HOUSEHOLD finances will remain under pressure this year, as the threat of unemployment and low wage growth forces Britons to tighten their belts, according to new research.
The study by the Building Societies Association (BSA) also suggests that more consumers are placing their savings with mutuals. Gross lending by building societies and other mutuals in 2011 was £23.6bn, a rise of 16 per cent compared to 2010.
Gross lending by mutuals in December was £2.1bn, a rise of 15 per cent compared to December 2010. There was also a 19 per cent rise in mortgage approvals in 2011 to £23.1bn.
Adrian Coles, the director-general of the BSA, said: “The housing market faces significant headwinds over the coming 12 months but mutuals are poised to take on these challenges and continue to offer market leading rates and innovative products to home movers and first-time buyers alike.

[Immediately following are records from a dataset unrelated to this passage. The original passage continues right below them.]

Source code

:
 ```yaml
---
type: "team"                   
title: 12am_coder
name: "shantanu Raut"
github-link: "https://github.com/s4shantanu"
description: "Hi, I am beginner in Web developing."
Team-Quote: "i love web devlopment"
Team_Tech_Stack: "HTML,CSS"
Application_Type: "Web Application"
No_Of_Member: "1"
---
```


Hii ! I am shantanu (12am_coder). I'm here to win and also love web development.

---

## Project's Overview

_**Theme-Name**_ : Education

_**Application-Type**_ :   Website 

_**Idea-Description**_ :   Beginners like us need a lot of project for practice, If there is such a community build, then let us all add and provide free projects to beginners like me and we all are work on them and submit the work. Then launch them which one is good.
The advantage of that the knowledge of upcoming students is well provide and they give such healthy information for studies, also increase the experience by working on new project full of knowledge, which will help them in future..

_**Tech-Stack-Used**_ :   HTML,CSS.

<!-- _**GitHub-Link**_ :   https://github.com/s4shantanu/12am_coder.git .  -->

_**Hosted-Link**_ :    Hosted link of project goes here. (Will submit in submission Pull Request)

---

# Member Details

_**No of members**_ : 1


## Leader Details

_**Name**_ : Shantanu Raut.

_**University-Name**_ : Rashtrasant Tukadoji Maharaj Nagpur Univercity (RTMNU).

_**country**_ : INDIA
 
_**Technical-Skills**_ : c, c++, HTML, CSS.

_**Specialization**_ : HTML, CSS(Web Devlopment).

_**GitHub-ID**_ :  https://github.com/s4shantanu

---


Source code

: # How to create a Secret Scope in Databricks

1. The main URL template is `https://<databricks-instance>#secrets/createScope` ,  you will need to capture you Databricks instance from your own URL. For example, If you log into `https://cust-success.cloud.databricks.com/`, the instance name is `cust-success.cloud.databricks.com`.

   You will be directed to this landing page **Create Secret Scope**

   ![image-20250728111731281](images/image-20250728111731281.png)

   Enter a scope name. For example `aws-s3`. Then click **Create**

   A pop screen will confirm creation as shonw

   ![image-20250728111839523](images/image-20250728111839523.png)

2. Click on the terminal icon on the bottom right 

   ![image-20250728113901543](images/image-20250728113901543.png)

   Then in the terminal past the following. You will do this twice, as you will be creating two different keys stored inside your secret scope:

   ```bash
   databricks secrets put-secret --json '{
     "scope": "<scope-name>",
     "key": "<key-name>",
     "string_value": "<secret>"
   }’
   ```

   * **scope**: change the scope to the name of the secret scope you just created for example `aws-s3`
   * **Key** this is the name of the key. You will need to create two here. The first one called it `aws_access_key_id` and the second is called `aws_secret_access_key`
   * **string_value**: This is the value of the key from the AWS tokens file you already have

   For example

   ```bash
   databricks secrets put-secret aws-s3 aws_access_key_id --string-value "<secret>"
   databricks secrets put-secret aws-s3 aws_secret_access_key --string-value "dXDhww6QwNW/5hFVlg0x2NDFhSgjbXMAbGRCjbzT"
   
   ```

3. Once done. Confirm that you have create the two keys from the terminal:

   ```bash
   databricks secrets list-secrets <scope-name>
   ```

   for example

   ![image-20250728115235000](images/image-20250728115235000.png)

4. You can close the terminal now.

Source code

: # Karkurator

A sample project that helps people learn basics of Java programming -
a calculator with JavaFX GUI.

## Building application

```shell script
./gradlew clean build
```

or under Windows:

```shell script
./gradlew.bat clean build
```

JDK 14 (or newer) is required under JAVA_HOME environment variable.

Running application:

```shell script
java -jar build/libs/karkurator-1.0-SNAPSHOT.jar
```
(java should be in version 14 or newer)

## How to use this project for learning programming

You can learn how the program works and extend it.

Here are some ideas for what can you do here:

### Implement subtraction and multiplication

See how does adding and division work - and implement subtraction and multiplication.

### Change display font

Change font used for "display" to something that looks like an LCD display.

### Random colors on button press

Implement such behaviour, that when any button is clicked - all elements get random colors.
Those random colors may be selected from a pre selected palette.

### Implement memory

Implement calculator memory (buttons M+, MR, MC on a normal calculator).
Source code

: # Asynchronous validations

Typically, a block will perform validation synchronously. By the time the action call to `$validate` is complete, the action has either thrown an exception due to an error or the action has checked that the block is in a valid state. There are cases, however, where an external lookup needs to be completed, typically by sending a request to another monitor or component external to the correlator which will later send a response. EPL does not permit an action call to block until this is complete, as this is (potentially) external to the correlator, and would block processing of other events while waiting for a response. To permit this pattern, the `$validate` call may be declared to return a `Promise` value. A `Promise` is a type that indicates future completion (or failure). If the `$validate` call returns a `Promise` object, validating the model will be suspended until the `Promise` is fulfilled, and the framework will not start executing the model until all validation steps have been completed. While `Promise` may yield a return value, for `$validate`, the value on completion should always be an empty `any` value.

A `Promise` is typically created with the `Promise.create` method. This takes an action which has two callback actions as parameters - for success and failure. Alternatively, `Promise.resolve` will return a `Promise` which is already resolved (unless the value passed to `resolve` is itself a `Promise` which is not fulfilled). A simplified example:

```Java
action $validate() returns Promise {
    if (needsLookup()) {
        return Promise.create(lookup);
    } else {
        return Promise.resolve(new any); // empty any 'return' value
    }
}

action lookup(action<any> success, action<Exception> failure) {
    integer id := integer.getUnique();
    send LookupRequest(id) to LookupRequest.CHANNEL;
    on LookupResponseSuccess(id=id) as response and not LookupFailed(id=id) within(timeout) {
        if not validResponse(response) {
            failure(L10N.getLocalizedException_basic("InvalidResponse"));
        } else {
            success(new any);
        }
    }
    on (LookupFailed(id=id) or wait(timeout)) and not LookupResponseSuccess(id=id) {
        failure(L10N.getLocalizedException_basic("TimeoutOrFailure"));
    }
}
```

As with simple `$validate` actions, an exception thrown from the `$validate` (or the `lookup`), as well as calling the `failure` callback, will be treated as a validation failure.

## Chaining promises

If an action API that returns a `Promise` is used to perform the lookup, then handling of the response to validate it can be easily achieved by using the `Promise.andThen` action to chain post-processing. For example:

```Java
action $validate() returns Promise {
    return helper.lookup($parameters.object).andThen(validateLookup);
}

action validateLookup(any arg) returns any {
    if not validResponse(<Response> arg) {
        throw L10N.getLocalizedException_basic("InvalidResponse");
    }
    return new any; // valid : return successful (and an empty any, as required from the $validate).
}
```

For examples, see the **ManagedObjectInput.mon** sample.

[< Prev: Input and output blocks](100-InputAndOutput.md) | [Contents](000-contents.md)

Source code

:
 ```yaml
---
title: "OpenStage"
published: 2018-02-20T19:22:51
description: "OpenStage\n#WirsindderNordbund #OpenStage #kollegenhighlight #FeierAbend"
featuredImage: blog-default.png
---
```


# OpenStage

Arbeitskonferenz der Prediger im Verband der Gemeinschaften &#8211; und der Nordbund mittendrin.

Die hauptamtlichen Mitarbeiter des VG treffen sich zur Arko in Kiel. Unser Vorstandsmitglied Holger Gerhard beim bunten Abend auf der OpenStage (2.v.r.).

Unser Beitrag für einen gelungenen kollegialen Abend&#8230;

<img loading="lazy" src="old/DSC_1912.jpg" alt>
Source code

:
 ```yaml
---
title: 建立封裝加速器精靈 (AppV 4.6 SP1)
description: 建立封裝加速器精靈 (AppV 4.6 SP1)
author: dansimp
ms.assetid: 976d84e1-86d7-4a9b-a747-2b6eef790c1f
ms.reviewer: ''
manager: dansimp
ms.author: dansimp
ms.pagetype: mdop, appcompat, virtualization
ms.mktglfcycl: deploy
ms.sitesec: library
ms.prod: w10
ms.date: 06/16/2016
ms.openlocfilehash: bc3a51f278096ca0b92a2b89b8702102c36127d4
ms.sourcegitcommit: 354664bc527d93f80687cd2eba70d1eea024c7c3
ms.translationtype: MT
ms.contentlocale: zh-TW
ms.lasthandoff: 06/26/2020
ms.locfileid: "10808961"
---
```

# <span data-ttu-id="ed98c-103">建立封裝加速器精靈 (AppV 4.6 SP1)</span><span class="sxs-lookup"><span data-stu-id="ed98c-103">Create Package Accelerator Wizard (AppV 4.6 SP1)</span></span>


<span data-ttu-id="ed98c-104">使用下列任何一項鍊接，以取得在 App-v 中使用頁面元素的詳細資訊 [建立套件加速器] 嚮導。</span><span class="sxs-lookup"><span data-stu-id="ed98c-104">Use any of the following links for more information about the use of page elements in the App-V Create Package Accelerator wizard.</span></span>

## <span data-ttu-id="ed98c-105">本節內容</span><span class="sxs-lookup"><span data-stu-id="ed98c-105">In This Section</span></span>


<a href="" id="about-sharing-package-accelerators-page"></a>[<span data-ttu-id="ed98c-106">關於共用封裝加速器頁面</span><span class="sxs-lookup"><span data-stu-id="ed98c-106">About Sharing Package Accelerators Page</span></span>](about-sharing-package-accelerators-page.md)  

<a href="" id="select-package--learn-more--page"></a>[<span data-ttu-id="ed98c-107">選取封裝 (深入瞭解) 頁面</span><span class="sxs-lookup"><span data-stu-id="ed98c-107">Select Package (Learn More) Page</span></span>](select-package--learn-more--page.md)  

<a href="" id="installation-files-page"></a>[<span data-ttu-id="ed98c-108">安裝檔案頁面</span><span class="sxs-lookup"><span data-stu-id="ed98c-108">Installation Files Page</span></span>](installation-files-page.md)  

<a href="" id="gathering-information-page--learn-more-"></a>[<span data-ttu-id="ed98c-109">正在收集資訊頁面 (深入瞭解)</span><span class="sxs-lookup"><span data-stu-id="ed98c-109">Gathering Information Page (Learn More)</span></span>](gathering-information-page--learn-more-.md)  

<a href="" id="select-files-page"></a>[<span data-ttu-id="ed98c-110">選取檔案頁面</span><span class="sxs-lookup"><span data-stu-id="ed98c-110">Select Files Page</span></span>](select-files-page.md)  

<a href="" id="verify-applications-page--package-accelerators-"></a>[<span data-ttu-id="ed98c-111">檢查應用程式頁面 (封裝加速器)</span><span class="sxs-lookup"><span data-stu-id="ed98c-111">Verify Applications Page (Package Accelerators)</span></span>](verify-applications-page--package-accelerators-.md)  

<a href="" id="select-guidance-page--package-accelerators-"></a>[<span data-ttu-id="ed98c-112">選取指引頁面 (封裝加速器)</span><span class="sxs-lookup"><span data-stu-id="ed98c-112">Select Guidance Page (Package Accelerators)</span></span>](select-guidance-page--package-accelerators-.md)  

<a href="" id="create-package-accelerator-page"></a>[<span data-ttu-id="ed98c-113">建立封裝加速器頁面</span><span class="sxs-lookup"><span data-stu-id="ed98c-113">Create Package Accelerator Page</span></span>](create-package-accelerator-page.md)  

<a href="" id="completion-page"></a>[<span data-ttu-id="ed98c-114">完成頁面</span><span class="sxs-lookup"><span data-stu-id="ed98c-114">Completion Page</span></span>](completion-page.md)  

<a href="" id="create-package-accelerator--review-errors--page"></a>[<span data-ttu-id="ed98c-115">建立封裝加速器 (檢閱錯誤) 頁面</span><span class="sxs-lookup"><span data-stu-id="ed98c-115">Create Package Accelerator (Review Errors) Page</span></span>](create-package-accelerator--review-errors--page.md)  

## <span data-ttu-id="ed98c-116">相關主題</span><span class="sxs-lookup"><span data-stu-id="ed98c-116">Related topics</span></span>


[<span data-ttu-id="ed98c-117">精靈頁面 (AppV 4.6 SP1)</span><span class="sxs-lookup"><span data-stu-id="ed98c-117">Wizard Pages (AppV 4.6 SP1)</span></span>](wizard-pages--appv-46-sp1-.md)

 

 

“Growth in savings balances at mutuals increased significantly in 2011 compared to previous years although it is clear that savers are still struggling to save as much as they would like.
“The fall in the rate of inflation may offer some breathing space to households but if conditions in the labour market continue to deteriorate and wage growth remains low, household finances are likely to remain squeezed for some time to come.”
The Building Societies Association (BSA) represents mutual lenders and deposit takers in the UK, including all 47 UK building societies.